WHAT IS EXPECTED:
Using the word "system" as the filter, copy each matching line from the records.

Segment Start: INPUT FOR THIS TASK

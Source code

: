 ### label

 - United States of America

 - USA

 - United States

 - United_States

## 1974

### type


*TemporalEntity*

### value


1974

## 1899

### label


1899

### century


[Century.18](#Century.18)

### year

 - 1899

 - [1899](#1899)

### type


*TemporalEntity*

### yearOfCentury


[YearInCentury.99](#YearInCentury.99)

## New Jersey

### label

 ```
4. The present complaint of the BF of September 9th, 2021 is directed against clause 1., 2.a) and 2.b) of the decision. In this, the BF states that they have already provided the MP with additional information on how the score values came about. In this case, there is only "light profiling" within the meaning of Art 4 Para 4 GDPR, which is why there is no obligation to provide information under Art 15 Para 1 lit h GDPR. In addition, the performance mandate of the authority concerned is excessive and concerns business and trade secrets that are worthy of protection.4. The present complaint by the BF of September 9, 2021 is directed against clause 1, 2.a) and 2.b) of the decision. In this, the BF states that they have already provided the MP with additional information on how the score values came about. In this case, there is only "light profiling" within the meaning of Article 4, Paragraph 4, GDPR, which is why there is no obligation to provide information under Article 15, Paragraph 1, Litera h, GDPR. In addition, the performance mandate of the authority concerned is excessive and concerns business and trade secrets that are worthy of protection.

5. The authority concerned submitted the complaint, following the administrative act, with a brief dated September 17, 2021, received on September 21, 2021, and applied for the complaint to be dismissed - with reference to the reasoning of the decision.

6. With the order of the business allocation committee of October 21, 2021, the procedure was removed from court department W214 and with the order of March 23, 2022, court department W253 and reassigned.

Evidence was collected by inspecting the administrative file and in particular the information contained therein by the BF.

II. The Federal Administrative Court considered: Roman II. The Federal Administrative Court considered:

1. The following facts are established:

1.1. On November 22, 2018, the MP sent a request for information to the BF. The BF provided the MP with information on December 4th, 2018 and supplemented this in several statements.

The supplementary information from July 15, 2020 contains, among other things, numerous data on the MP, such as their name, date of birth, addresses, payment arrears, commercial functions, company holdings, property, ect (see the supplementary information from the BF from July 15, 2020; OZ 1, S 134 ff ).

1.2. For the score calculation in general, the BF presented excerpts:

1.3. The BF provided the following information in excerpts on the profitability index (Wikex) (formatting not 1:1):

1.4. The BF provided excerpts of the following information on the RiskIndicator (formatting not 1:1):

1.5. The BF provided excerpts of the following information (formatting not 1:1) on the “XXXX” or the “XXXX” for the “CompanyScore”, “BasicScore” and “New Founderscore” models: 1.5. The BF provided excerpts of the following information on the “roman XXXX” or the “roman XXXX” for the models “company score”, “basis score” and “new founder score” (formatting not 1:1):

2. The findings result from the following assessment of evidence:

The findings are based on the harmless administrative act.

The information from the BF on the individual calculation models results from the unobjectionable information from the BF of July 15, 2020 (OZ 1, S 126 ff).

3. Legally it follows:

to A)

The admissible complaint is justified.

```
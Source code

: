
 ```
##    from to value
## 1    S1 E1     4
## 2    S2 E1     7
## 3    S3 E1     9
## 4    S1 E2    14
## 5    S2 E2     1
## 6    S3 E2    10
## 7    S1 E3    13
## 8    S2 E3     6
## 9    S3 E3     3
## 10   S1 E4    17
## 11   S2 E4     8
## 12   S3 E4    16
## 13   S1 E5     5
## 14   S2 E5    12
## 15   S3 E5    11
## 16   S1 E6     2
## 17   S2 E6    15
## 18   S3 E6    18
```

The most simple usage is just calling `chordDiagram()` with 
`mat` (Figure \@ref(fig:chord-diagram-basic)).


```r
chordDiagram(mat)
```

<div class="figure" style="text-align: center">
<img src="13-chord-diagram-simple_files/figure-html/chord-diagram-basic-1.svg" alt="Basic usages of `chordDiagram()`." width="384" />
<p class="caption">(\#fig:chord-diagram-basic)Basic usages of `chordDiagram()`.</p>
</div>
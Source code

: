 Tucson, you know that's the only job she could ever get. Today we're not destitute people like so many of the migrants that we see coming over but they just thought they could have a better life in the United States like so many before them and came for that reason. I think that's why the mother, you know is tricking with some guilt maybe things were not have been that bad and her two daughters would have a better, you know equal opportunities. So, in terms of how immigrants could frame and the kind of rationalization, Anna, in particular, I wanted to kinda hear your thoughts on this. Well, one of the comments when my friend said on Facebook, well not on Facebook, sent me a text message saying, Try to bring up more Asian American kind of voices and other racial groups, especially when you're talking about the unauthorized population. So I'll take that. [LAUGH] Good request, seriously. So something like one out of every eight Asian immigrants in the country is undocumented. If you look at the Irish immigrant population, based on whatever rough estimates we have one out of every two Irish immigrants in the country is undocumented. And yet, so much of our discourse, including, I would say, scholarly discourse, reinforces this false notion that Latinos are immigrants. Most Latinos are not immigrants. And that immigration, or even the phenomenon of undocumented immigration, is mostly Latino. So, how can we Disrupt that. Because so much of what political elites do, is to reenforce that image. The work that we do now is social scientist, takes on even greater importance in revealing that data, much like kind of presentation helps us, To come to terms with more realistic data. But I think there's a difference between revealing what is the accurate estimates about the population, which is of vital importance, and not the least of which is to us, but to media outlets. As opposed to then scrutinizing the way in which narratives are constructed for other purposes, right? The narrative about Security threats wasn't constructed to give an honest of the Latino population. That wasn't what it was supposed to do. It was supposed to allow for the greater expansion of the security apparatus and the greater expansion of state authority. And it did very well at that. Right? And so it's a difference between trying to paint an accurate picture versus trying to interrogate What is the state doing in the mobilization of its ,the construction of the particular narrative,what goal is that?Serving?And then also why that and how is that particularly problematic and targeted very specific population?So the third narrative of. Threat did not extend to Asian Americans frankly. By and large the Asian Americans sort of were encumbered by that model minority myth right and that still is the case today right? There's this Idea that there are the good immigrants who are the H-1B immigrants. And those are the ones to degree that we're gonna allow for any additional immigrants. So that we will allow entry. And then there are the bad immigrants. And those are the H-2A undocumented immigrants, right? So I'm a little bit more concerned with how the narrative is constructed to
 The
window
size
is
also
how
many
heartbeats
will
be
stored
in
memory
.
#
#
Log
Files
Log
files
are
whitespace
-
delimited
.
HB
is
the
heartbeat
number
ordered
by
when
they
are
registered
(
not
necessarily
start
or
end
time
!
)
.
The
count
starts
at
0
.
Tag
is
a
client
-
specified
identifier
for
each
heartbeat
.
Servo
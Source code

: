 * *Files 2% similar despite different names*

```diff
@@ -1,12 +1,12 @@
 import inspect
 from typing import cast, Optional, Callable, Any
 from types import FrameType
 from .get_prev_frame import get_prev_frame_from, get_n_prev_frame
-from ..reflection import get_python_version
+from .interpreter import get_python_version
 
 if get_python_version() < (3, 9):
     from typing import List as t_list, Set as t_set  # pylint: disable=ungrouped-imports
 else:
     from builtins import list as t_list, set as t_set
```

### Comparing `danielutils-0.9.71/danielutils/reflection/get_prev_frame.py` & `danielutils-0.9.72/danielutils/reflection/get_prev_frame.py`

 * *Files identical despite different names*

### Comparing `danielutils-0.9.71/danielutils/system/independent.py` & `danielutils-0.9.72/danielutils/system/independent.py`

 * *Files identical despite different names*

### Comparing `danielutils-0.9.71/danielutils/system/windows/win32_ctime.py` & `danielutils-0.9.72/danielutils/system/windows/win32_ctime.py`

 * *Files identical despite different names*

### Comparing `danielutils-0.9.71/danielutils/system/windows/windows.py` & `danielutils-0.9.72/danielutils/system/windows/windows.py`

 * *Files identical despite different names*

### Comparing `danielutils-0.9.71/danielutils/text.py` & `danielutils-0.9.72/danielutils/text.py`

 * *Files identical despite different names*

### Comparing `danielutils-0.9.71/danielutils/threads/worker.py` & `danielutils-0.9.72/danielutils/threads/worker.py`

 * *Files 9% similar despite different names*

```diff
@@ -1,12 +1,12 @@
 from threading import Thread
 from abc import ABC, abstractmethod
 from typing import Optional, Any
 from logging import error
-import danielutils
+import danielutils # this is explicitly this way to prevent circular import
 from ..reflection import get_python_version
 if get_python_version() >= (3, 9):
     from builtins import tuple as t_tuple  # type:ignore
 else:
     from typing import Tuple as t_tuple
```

Segment End: INPUT FOR THIS TASK

RESPONSE AREA:
### Comparing `danielutils-0.9.71/danielutils/system/independent.py` & `danielutils-0.9.72/danielutils/system/independent.py`
### Comparing `danielutils-0.9.71/danielutils/system/windows/win32_ctime.py` & `danielutils-0.9.72/danielutils/system/windows/win32_ctime.py`
### Comparing `danielutils-0.9.71/danielutils/system/windows/windows.py` & `danielutils-0.9.72/danielutils/system/windows/windows.py`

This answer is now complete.